Kaiser’s plan “allows a shorter design and permitting period,” said John Gillengarten, deputy director of OSHPD’s facilities development division.
“It’s the same basic design, but they can modify it to local conditions,” Gillengarten said. “It cuts down our review time, because we will have looked at it once or twice.”
Kaiser has started evaluating what to do with its Lakeview hospital, Miller-Phipps said. It could tear down the building and replace it with medical offices, keep it for basic care operations or possibly sell it off, she said.
“The land is actually worth a considerable amount of money,” she said.
Next month, Kaiser is set to open the centerpiece of its $400 million complex in the Irvine Spectrum,a hospital on Sand Canyon Avenue.
Kaiser-Sand Canyon is the first entirely new hospital built in Orange County since nearby Irvine Regional Hospital and Medical Center opened 18 years ago.
The hospital is set to open with about 1,000 non-doctor workers. It’ll have 100 doctors affiliated with it.
Kaiser’s doctors are employed by a medical group affiliated with the health system.
Kaiser-Sand Canyon is set to have 150 beds when it opens and has room for another 100, which would put it in the middle of local hospitals. Miller-Phipps said she expects an average of 96 patients per day.

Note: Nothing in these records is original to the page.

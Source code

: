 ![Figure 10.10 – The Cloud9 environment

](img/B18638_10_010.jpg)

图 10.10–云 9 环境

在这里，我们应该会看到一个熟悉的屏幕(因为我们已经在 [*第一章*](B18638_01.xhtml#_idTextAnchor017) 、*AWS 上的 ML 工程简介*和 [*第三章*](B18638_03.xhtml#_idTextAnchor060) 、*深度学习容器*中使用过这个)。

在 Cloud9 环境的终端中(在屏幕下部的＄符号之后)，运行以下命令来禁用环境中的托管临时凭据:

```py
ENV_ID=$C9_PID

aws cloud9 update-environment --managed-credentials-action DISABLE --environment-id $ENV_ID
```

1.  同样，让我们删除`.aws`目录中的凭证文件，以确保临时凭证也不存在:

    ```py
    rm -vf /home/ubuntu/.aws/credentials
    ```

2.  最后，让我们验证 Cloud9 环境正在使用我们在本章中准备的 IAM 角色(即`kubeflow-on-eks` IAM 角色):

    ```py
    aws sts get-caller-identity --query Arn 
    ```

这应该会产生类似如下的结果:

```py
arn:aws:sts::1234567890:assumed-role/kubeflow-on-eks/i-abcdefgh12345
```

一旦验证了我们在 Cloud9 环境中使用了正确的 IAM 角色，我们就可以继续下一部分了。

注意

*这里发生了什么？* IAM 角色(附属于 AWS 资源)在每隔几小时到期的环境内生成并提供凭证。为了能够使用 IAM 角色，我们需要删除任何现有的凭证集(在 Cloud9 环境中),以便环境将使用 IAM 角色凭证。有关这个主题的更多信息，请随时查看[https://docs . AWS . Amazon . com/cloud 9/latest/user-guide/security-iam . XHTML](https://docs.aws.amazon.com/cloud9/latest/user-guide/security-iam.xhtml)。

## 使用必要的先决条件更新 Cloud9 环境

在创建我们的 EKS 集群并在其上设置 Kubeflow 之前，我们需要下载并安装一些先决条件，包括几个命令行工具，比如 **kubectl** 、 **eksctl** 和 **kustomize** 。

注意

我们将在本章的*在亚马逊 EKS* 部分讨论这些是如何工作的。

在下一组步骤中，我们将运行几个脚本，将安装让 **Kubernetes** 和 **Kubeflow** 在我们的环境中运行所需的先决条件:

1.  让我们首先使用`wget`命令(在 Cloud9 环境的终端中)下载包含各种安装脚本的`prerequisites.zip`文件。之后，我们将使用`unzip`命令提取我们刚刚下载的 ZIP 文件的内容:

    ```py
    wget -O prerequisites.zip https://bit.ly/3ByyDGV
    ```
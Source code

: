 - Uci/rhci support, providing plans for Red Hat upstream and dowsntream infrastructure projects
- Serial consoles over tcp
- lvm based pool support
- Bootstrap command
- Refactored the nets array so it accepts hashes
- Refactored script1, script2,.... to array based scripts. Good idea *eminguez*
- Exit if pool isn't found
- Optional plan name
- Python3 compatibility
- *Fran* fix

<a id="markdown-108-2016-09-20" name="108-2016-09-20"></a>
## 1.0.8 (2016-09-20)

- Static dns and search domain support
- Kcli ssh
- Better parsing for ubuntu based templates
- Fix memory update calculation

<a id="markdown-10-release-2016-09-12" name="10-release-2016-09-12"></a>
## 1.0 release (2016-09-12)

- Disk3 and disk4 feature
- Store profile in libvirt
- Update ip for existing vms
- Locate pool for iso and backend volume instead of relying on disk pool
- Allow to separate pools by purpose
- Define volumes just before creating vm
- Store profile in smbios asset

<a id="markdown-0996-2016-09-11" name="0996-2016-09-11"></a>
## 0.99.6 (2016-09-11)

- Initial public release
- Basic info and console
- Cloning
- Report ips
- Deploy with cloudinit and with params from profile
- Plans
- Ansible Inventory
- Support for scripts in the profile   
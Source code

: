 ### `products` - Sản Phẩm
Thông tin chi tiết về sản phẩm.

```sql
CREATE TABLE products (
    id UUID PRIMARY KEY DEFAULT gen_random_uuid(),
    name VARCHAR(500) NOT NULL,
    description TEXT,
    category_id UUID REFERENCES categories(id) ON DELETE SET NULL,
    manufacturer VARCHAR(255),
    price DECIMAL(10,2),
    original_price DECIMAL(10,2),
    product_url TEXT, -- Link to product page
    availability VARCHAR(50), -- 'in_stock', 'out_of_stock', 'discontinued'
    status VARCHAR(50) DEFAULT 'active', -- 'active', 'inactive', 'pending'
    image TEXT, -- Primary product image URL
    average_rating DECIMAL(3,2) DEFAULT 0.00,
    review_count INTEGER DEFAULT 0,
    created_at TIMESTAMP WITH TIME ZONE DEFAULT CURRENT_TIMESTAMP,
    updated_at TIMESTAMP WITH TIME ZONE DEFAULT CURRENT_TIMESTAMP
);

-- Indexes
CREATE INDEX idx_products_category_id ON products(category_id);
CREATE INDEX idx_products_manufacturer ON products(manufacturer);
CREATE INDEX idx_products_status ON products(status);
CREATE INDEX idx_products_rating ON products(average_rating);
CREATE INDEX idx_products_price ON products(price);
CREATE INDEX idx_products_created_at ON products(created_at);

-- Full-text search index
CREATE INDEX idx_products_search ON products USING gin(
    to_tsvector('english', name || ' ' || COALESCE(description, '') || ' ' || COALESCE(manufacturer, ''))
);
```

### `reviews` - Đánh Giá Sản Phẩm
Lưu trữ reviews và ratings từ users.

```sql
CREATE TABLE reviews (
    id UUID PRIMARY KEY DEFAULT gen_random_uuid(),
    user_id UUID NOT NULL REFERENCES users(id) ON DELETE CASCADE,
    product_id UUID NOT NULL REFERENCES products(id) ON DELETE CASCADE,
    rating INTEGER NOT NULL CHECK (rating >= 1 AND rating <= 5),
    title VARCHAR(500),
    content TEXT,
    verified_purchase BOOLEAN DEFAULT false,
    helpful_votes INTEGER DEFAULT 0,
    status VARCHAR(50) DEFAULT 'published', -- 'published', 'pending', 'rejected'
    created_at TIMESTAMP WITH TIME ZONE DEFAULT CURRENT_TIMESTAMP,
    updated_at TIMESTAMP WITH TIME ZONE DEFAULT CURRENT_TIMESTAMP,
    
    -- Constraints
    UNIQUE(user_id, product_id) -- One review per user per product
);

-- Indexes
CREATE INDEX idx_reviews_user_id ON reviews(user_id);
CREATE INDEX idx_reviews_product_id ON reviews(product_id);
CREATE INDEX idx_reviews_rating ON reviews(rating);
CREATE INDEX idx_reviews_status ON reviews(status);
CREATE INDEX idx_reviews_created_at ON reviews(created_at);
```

About 150 of Kaiser’s Anaheim hospital employees have transferred to the Irvine campus. About two-thirds of the employees are new hires who came from a mix of regional hospitals.
For now, Kaiser has some 30 patients a day housed at Irvine Regional Hospital.
Kaiser doesn’t expect to have patients there once its Irvine hospital opens but plans to keep overflow contracts with Irvine Regional Hospital, Miller-Phipps said.
There’s about 250,000 square feet of medical office space up and running at Kaiser’s Irvine campus.
One Hospital, Two Campuses
The Anaheim and Irvine hospitals are set to operate under a single state license, according to Miller-Phipps.
“So if you look at it, it really ends up being 350 beds just in two campuses,” she said.
Kaiser decided to build Sand Canyon because it was growing members in the southwest part of the county for some time, according to Miller-Phipps.
Kaiser has 385,000 local members. Its local enrollment has more than doubled from 190,000 in the early 1990s.
“We’ve worked very hard to build up the reputation of the organization in the county,” Miller-Phipps said.
Santa Ana’s Advanced Medical Optics Inc. is one of Kaiser’s local clients.
“Once we get access to a group and start to build a rapport and a good relationship with the members, then that word spreads,” Miller-Phipps said.
The new hospital should help Kaiser’s South County growth, she said.
“Our penetration in the south part of the county is lower than the north part,” Miller-Phipps said. “For us, that means we have a lot of room to grow quickly.”
Kaiser projects about 286,000 North County members in 2009.